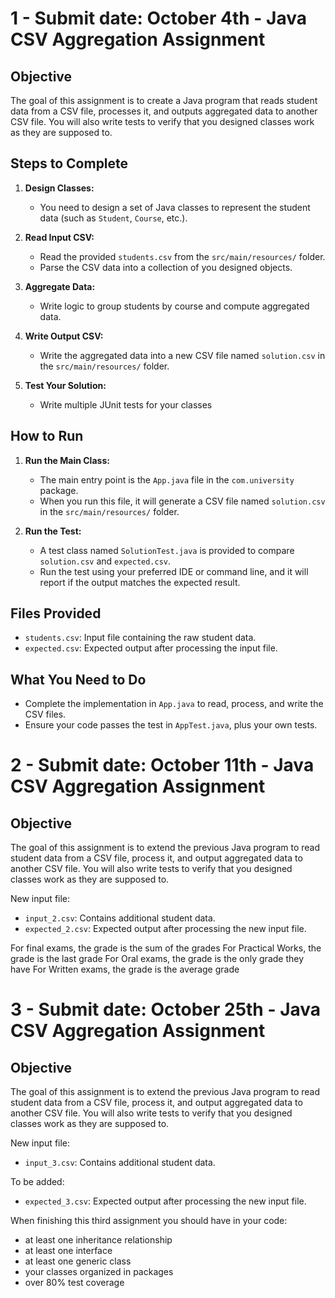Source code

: 
# 1 - Submit date: October 4th - Java CSV Aggregation Assignment

## Objective

The goal of this assignment is to create a Java program that reads student data from a CSV file, processes it, and outputs aggregated data to another CSV file. You will also write tests to verify that you designed classes work as they are supposed to.

## Steps to Complete

1. **Design Classes:**
   - You need to design a set of Java classes to represent the student data (such as `Student`, `Course`, etc.).
   
2. **Read Input CSV:**
   - Read the provided `students.csv` from the `src/main/resources/` folder.
   - Parse the CSV data into a collection of you designed objects.

3. **Aggregate Data:**
   - Write logic to group students by course and compute aggregated data.

4. **Write Output CSV:**
   - Write the aggregated data into a new CSV file named `solution.csv` in the `src/main/resources/` folder.

5. **Test Your Solution:**
   - Write multiple JUnit tests for your classes

## How to Run

1. **Run the Main Class:**
   - The main entry point is the `App.java` file in the `com.university` package.
   - When you run this file, it will generate a CSV file named `solution.csv` in the `src/main/resources/` folder.

2. **Run the Test:**
   - A test class named `SolutionTest.java` is provided to compare `solution.csv` and `expected.csv`.
   - Run the test using your preferred IDE or command line, and it will report if the output matches the expected result.

## Files Provided

- `students.csv`: Input file containing the raw student data.
- `expected.csv`: Expected output after processing the input file.

## What You Need to Do

- Complete the implementation in `App.java` to read, process, and write the CSV files.
- Ensure your code passes the test in `AppTest.java`, plus your own tests.


# 2 - Submit date: October 11th - Java CSV Aggregation Assignment

## Objective

The goal of this assignment is to extend the previous Java program to read student data from a CSV file, process it, and output aggregated data to another CSV file. You will also write tests to verify that you designed classes work as they are supposed to.

New input file:
- `input_2.csv`: Contains additional student data.
- `expected_2.csv`: Expected output after processing the new input file.

For final exams, the grade is the sum of the grades
For Practical Works, the grade is the last grade
For Oral exams, the grade is the only grade they have
For Written exams, the grade is the average grade

# 3 - Submit date: October 25th - Java CSV Aggregation Assignment

## Objective

The goal of this assignment is to extend the previous Java program to read student data from a CSV file, process it, and output aggregated data to another CSV file. You will also write tests to verify that you designed classes work as they are supposed to.

New input file:
- `input_3.csv`: Contains additional student data.

To be added:
- `expected_3.csv`: Expected output after processing the new input file.

When finishing this third assignment you should have in your code:

- at least one inheritance relationship
- at least one interface
- at least one generic class
- your classes organized in packages
- over 80% test coverage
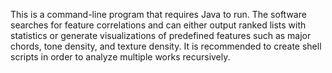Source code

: This is a command-line program that requires Java to run. The software searches for feature correlations and can either output ranked lists with statistics or generate visualizations of predefined features such as major chords, tone density, and texture density.
It is recommended to create shell scripts in order to analyze multiple works recursively.

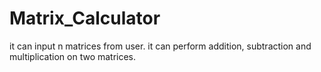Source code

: # Matrix_Calculator
it can input n matrices from user.
it can perform addition, subtraction and multiplication on two matrices.
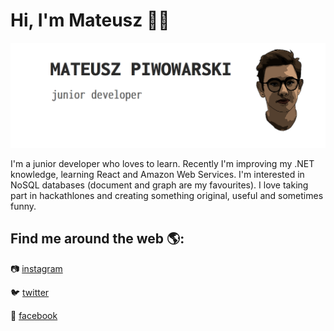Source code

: # Hi, I'm Mateusz 👋:nerd_face:
<img src="https://github.com/matpiwowarski/matpiwowarski/blob/master/png/header.png?raw=true">

I'm a junior developer who loves to learn. Recently I'm improving my .NET knowledge, learning React and Amazon Web Services.
I'm interested in NoSQL databases (document and graph are my favourites). I love taking part in hackathlones and creating something original, useful and sometimes funny.
## Find me around the web 🌎:
:camera: <a href="https://www.instagram.com/pentahombre/">instagram</a>

:bird: <a href="https://twitter.com/pentahombre">twitter</a>

:speech_balloon: <a href="https://www.facebook.com/matihombre">facebook</a>

<!--
**matpiwowarski/matpiwowarski** is a ✨ _special_ ✨ repository because its `README.md` (this file) appears on your GitHub profile.

Here are some ideas to get you started:

- 🔭 I’m currently working on ...
- 🌱 I’m currently learning ...
- 👯 I’m looking to collaborate on ...
- 🤔 I’m looking for help with ...
- 💬 Ask me about ...
- 📫 How to reach me: ...
- 😄 Pronouns: ...
- ⚡ Fun fact: ...
-->
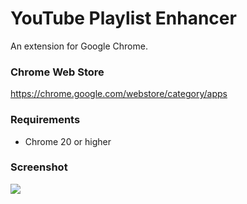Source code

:# YouTube Playlist Enhancer
An extension for Google Chrome.

### Chrome Web Store
https://chrome.google.com/webstore/category/apps

### Requirements
- Chrome 20 or higher

### Screenshot
![](http://jordysnijders.com/img/youtube-playlist-enhancer-screenshot-1.png)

□ □ □ □ □ □ □

- [Brief]: Reproduce verbatim the lines of the material above, beginning with its first line and ending with the line that contains "- You need to"; skip pictures.

- [Task response]:
Source code

: 
# 1 - Submit date: October 4th - Java CSV Aggregation Assignment

## Objective

The goal of this assignment is to create a Java program that reads student data from a CSV file, processes it, and outputs aggregated data to another CSV file. You will also write tests to verify that you designed classes work as they are supposed to.

## Steps to Complete

1. **Design Classes:**
   - You need to design a set of Java classes to represent the student data (such as `Student`, `Course`, etc.).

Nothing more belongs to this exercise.